While shopping today I was in a store that played “top 40s” songs as background music. I was struck by how similar all the songs were to each other and how much the voices were the same. I admit, I don’t follow these songs much so I don’t profess to be an expert at discerning one artist from another, but it was striking that I was listening to different singers and different songs but everything sounded alike.
Why?
What’s going on is based entirely on marketing strategies. Everyone has to sound “trendy” so the artists’ work will sell. The voices are mechanically manipulated such that everyone’s flaws are fixed, but then everyone is perfected to sound more like a machine-made voice, not a human one. The “beat” is also controlled by machinery. Human beings, playing on their own, aren’t so strict. And the amount of “alteration” in the arrangement with its layers and layers of electronic manipulation is so dense that it, too, doesn’t sound much like what you would hear “live and in person”, either.
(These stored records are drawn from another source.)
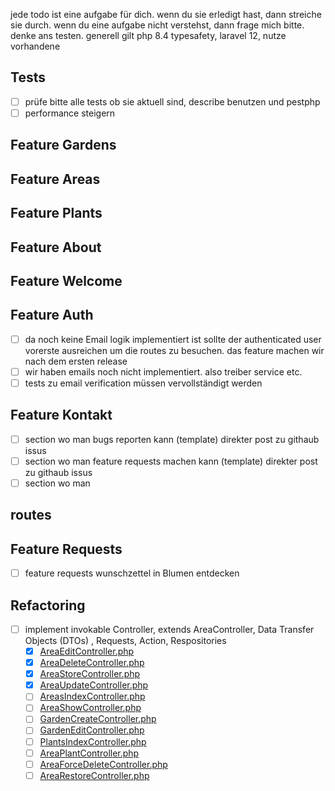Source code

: jede todo ist eine aufgabe für dich. wenn du sie erledigt hast, dann streiche sie durch. wenn du eine aufgabe nicht
verstehst, dann frage mich bitte.
denke ans testen. generell gilt php 8.4 typesafety, laravel 12, nutze vorhandene

## Tests

- [ ] prüfe bitte alle tests ob sie aktuell sind, describe benutzen und pestphp
- [ ] performance steigern

## Feature Gardens

## Feature Areas

## Feature Plants

## Feature About

## Feature Welcome

## Feature Auth

- [ ] da noch keine Email logik implementiert ist sollte der authenticated user vorerste ausreichen um die routes zu
  besuchen. das feature machen wir nach dem ersten release
- [ ] wir haben emails noch nicht implementiert. also treiber service etc.
- [ ] tests zu email verification müssen vervollständigt werden

## Feature Kontakt

- [ ] section wo man bugs reporten kann (template) direkter post zu githaub issus
- [ ] section wo man feature requests machen kann (template) direkter post zu githaub issus
- [ ] section wo man

## routes

## Feature Requests

- [ ] feature requests wunschzettel in Blumen entdecken

## Refactoring

- [ ] implement invokable Controller, extends AreaController, Data Transfer Objects (DTOs) , Requests, Action, Respositories
    - [x] [AreaEditController.php](app/Http/Controllers/Area/AreaEditController.php)
    - [x] [AreaDeleteController.php](app/Http/Controllers/Area/AreaDeleteController.php)
    - [x] [AreaStoreController.php](app/Http/Controllers/Area/AreaStoreController.php)
    - [x] [AreaUpdateController.php](app/Http/Controllers/Area/AreaUpdateController.php)
    - [ ] [AreasIndexController.php](app/Http/Controllers/Area/AreasIndexController.php)
    - [ ] [AreaShowController.php](app/Http/Controllers/Area/AreaShowController.php)
    - [ ] [GardenCreateController.php](app/Http/Controllers/Garden/GardenCreateController.php)
    - [ ] [GardenEditController.php](app/Http/Controllers/Garden/GardenEditController.php)
    - [ ] [PlantsIndexController.php](app/Http/Controllers/Plants/PlantsIndexController.php)
    - [ ] [AreaPlantController.php](app/Http/Controllers/Area/AreaPlantController.php)
    - [ ] [AreaForceDeleteController.php](app/Http/Controllers/Area/AreaForceDeleteController.php)
    - [ ] [AreaRestoreController.php](app/Http/Controllers/Area/AreaRestoreController.php)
It’s true that not all styles of music are this bad. Sometimes live albums are made that are honest, but even there, if the sound system was sophisticated, and the engineer skilled, things can be changed “in the moment” or the recording can be tweaked after the fact. It remains true that fewer and fewer people, especially those who are not personally involved in making music themselves, get to hear a live human being singing full out without any kind of help. Acoustic performance is rare (except possibly in church) and that’s a shame. In my opinion one of the reasons why our young students have such unrealistic expectations of themselves as singers is that they have almost no experience listening to excellent singers who perform without any help.
Training a voice to be the best it can be is not dependent on a microphone, a set of monitors and speakers or on an engineer. It depends on your vocal folds, your mouth and throat, your lungs and your belly muscles. It depends on your relationship to pitches, vowels and consonants and on things like vibrato and tone quality. Electronics can help (or interfere) but it can NEVER substitute for the voice itself and how it is working as it emerges from someone’s body. It doesn’t matter what kind of music you sing, the body does what it does with those vocal folds and the rest of the physical equipment. Either you work with that to get a better result or you rely on something outside of yourself than can never be entirely yours.